Every line below between the line holding "equal to the" and the line holding "How many **total feet", inclusive, should be repeated exactly, and all other lines omitted.

[Dataset entries]
========================================================================

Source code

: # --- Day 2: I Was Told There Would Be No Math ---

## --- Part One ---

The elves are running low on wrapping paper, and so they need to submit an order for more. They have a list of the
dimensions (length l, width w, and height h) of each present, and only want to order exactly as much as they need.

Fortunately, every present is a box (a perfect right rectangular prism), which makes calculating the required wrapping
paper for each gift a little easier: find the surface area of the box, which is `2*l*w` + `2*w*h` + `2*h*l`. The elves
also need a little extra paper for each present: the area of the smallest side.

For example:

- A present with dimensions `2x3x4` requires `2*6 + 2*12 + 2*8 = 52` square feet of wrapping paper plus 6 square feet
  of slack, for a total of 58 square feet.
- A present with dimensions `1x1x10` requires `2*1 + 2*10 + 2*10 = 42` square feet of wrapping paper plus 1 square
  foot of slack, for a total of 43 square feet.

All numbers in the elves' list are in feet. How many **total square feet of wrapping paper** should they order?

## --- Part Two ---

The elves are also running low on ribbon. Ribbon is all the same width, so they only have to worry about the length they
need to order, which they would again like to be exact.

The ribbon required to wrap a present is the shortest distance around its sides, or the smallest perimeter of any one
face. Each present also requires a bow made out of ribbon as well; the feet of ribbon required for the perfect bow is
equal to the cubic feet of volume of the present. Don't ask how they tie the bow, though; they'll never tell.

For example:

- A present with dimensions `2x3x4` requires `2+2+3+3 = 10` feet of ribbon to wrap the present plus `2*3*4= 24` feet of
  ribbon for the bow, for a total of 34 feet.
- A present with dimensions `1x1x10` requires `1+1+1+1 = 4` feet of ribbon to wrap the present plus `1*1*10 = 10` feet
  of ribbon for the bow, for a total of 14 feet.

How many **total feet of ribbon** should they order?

========================================================================

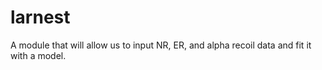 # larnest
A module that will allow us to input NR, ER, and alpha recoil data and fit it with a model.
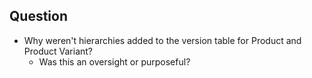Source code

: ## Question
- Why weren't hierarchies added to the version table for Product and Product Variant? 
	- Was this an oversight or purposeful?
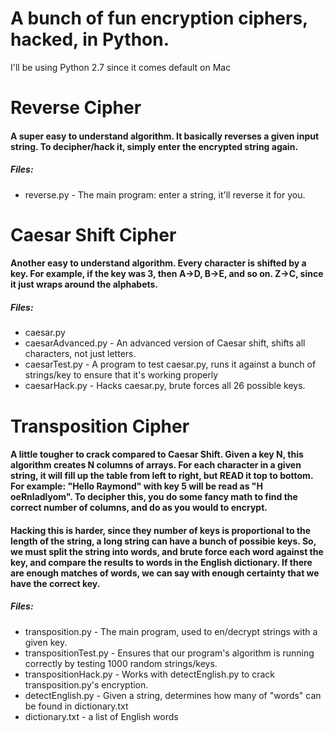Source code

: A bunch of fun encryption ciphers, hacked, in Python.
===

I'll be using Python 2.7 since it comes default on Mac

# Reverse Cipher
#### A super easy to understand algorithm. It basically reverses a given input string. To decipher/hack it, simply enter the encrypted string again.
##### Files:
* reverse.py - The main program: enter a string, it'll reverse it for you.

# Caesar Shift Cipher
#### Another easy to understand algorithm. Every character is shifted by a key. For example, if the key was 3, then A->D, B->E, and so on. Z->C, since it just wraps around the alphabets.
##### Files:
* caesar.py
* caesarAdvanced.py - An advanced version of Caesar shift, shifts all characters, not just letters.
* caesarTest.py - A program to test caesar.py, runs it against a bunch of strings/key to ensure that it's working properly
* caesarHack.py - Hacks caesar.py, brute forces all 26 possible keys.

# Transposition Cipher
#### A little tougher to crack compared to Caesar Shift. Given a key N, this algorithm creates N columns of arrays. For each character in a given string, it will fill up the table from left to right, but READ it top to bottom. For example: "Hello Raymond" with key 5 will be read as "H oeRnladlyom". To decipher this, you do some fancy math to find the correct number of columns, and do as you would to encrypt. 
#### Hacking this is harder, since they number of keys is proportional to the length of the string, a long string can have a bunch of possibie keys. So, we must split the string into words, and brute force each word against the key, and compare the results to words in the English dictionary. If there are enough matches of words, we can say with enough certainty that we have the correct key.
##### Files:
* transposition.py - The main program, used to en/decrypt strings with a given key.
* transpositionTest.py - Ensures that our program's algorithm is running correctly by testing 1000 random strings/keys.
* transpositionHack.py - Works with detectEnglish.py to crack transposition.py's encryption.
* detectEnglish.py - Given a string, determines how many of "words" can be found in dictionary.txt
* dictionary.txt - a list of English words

========================================================================

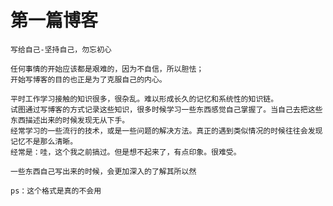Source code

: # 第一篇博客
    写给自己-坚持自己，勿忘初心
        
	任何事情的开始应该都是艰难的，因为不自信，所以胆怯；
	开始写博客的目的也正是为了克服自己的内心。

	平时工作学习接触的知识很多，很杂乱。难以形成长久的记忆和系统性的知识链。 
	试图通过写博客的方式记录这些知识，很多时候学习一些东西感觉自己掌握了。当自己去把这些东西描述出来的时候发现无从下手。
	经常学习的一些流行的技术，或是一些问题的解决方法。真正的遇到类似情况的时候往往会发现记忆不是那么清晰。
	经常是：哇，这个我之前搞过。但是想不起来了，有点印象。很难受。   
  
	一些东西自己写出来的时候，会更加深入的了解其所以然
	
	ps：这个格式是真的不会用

========================================================================

Your response:
equal to the cubic feet of volume of the present. Don't ask how they tie the bow, though; they'll never tell.

For example:

- A present with dimensions `2x3x4` requires `2+2+3+3 = 10` feet of ribbon to wrap the present plus `2*3*4= 24` feet of
  ribbon for the bow, for a total of 34 feet.
- A present with dimensions `1x1x10` requires `1+1+1+1 = 4` feet of ribbon to wrap the present plus `1*1*10 = 10` feet
  of ribbon for the bow, for a total of 14 feet.

How many **total feet of ribbon** should they order?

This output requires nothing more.